▶ DATA TO EXAMINE:
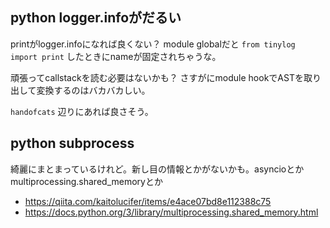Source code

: ## python logger.infoがだるい

printがlogger.infoになれば良くない？
module globalだと `from tinylog import print` したときにnameが固定されちゃうな。

頑張ってcallstackを読む必要はないかも？
さすがにmodule hookでASTを取り出して変換するのはバカバカしい。

`handofcats` 辺りにあれば良さそう。

## python subprocess

綺麗にまとまっているけれど。新し目の情報とかがないかも。asyncioとかmultiprocessing.shared_memoryとか

- https://qiita.com/kaitolucifer/items/e4ace07bd8e112388c75
- https://docs.python.org/3/library/multiprocessing.shared_memory.html

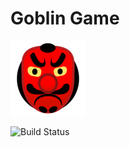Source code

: # Goblin Game

[![Goblin Game](./src/goblin.png)](https://mikhail15011976.github.io/2.dom/)

![Build Status](https://ci.appveyor.com/api/projects/status/mikhail15011976/2.dom?svg=true)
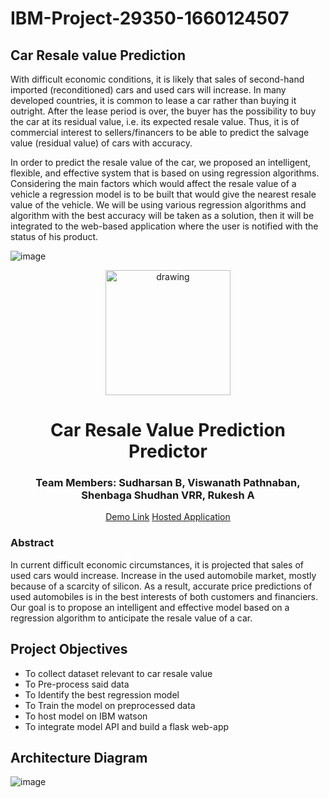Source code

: # IBM-Project-29350-1660124507
## Car Resale value Prediction

With difficult economic conditions, it is likely that sales of second-hand imported (reconditioned) cars and used cars will increase. In many developed countries, it is common to lease a car rather than buying it outright. After the lease period is over, the buyer has the possibility to buy the car at its residual value, i.e. its expected resale value. Thus, it is of commercial interest to sellers/financers to be able to predict the salvage value (residual value) of cars with accuracy.

In order to predict the resale value of the car, we proposed an intelligent, flexible, and effective system that is based on using regression algorithms. Considering the main factors which would affect the resale value of a vehicle a regression model is to be built that would give the nearest resale value of the vehicle. We will be using various regression algorithms and algorithm with the best accuracy will be taken as a solution, then it will be integrated to the web-based application where the user is notified with the status of his product.

![image](https://user-images.githubusercontent.com/85920129/201611730-778a4ae9-a653-4ac4-9574-3f3480efd76f.png)

<div align="center">
  <img src="https://upload.wikimedia.org/wikipedia/commons/5/51/IBM_logo.svg"  align="center" alt="drawing" width="200" />
  <br/>
   <h1>Car Resale Value Prediction Predictor</h1>
   <h3>Team Members: Sudharsan B, Viswanath Pathnaban, Shenbaga Shudhan VRR, Rukesh A </h3>
   
   <a href="https://youtu.be/dvK8eHZeajk">Demo Link</a>
   <a href="viswanath24.pythonanywhere.com">Hosted Application</a>
</div>

### Abstract
In current difficult economic circumstances, it is projected that sales of used cars would increase. Increase in the used automobile market, mostly because of a scarcity of silicon. As a result, accurate price predictions of used automobiles is in the best interests of both customers and financiers. Our goal is to propose an intelligent and effective model based on a regression algorithm to anticipate the resale value of a car.

## Project Objectives
- To collect dataset relevant to car resale value
- To Pre-process said data
- To Identify the best regression model
- To Train the model on preprocessed data
- To host model on IBM watson
- To integrate model API and build a flask web-app

## Architecture Diagram
![image](https://user-images.githubusercontent.com/76907579/202853359-3c887679-6175-419f-823c-28effde63c74.png)
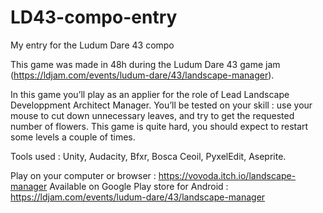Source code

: # LD43-compo-entry
My entry for the Ludum Dare 43 compo

This game was made in 48h during the Ludum Dare 43 game jam (https://ldjam.com/events/ludum-dare/43/landscape-manager).

In this game you’ll play as an applier for the role of Lead Landscape Developpment Architect Manager. You’ll be tested on your skill : use your mouse to cut down unnecessary leaves, and try to get the requested number of flowers. This game is quite hard, you should expect to restart some levels a couple of times.

Tools used : Unity, Audacity, Bfxr, Bosca Ceoil, PyxelEdit, Aseprite.

Play on your computer or browser : https://vovoda.itch.io/landscape-manager
Available on Google Play store for Android : https://ldjam.com/events/ludum-dare/43/landscape-manager
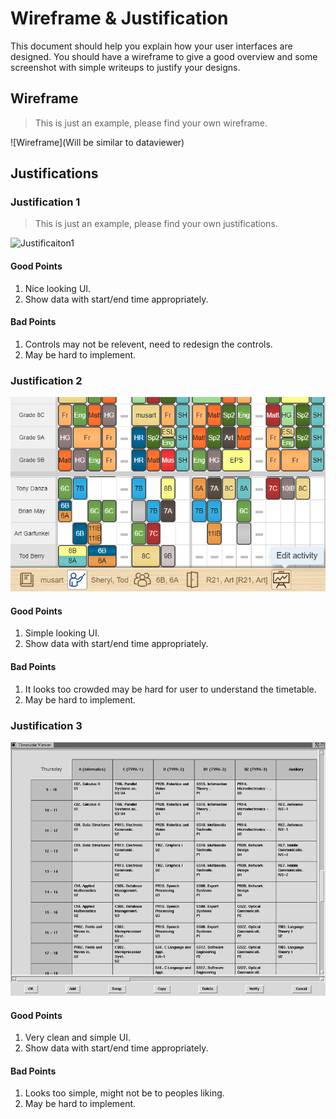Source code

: # Wireframe & Justification

This document should help you explain how your user interfaces are designed. You should have a wireframe to give a good overview and some screenshot with simple writeups to justify your designs.

## Wireframe

> This is just an example, please find your own wireframe.

![Wireframe](Will be similar to dataviewer)

## Justifications

### Justification 1

> This is just an example, please find your own justifications.

![Justificaiton1](https://blog.nusmods.com/img/nusmods-r/timetable-desktop-dark.png)

#### Good Points

1. Nice looking UI.
2. Show data with start/end time appropriately.

#### Bad Points

1. Controls may not be relevent, need to redesign the controls.
2. May be hard to implement.

### Justification 2

![Justificaiton1](assets/card-details.png)

#### Good Points

1. Simple looking UI.
2. Show data with start/end time appropriately.

#### Bad Points

1. It looks too crowded may be hard for user to understand the timetable.
2. May be hard to implement.

### Justification 3

![Justificaiton1](assets/Timetable-viewer-and-editor-The-edit-commands-and-the-veriication-facility-are-also.png)

#### Good Points

1. Very clean and simple UI.
2. Show data with start/end time appropriately.

#### Bad Points

1. Looks too simple, might not be to peoples liking.
2. May be hard to implement.
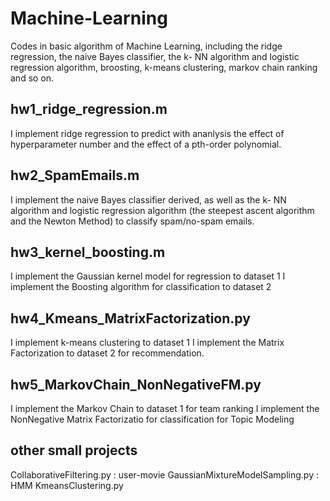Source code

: # Machine-Learning
Codes in basic algorithm of  Machine Learning, including the ridge regression, the naive Bayes classifier, the k- NN algorithm and logistic regression algorithm, broosting, k-means clustering, markov chain ranking and so on.

## hw1_ridge_regression.m
I implement ridge regression to predict with ananlysis the effect of hyperparameter number and the effect of a pth-order polynomial.

## hw2_SpamEmails.m
I implement the naive Bayes classifier derived, as well as the k- NN algorithm and logistic regression algorithm (the steepest ascent algorithm and the Newton Method) to classify spam/no-spam emails.

## hw3_kernel_boosting.m
I implement the Gaussian kernel model for regression to dataset 1
I implement the Boosting algorithm for classification to dataset 2

## hw4_Kmeans_MatrixFactorization.py
I implement k-means clustering to dataset 1
I implement the Matrix Factorization to dataset 2 for recommendation.

## hw5_MarkovChain_NonNegativeFM.py
I implement the Markov Chain to dataset 1 for team ranking
I implement the NonNegative Matrix Factorizatio for classification for Topic Modeling

## other small projects
CollaborativeFiltering.py : user-movie
GaussianMixtureModelSampling.py : HMM
KmeansClustering.py

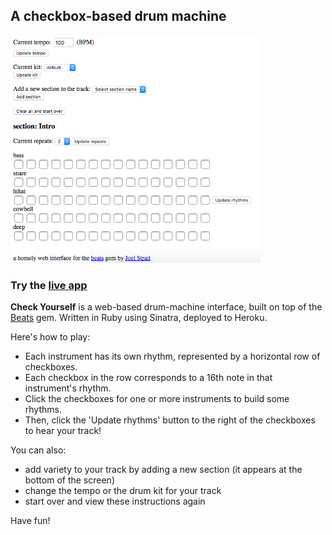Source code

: ## A checkbox-based drum machine 

<img src="images/check-yourself.png/" width="400"/>

### Try the [live app](https://check-yourself.herokuapp.com/)

**Check Yourself** is a web-based drum-machine interface, built on top of the [Beats](https://github.com/jstrait/beats) gem.
Written in Ruby using Sinatra, deployed to Heroku. 

Here's how to play:

- Each instrument has its own rhythm, represented by a horizontal row of checkboxes.
- Each checkbox in the row corresponds to a 16th note in that instrument's rhythm.
- Click the checkboxes for one or more instruments to build some rhythms.
- Then, click the 'Update rhythms' button to the right of the checkboxes to hear your track!

You can also:

- add variety to your track by adding a new section (it appears at the bottom of the screen)
- change the tempo or the drum kit for your track
- start over and view these instructions again

Have fun!
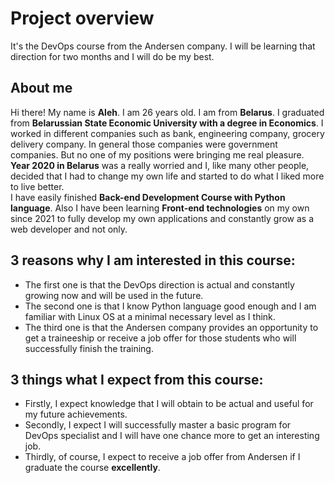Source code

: # Project overview
It's the DevOps course from the Andersen company. I will be learning that direction for two months and I will do be my best.

## About me
Hi there! My name is **Aleh**. I am 26 years old. I am from **Belarus**. I graduated from **Belarussian State Economic University with a degree in Economics**. I worked in different companies such as bank, engineering company, grocery delivery company. In general those companies were government companies. But no one of my positions were bringing me real pleasure.  
**Year 2020 in Belarus** was a really worried and I, like many other people, decided that I had to change my own life and started to do what I liked more to live better.  
I have easily finished **Back-end Development Course with Python language**. Also I have been learning **Front-end technologies** on my own since 2021 to fully develop my own applications and constantly grow as a web developer and not only.

## 3 reasons why I am interested in this course:
* The first one is that the DevOps direction is actual and constantly growing now and will be used in the future. 
* The second one is that I know Python language good enough and I am familiar with Linux OS at a minimal necessary level as I think.
* The third one is that the Andersen company provides an opportunity to get a traineeship or receive a job offer for those students who will successfully finish the training.

## 3 things what I expect from this course:
* Firstly, I expect knowledge that I will obtain to be actual and useful for my future achievements. 
* Secondly, I expect I will successfully master a basic program for DevOps specialist and I will have one chance more to get an interesting job.
* Thirdly, of course, I expect to receive a job offer from Andersen if I graduate the course **excellently**.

▶ WHAT YOU WILL DO: Go through the listing above and copy each line in which the string "find" is found.

▶ SOLUTION:
> This is just an example, please find your own wireframe.
> This is just an example, please find your own justifications.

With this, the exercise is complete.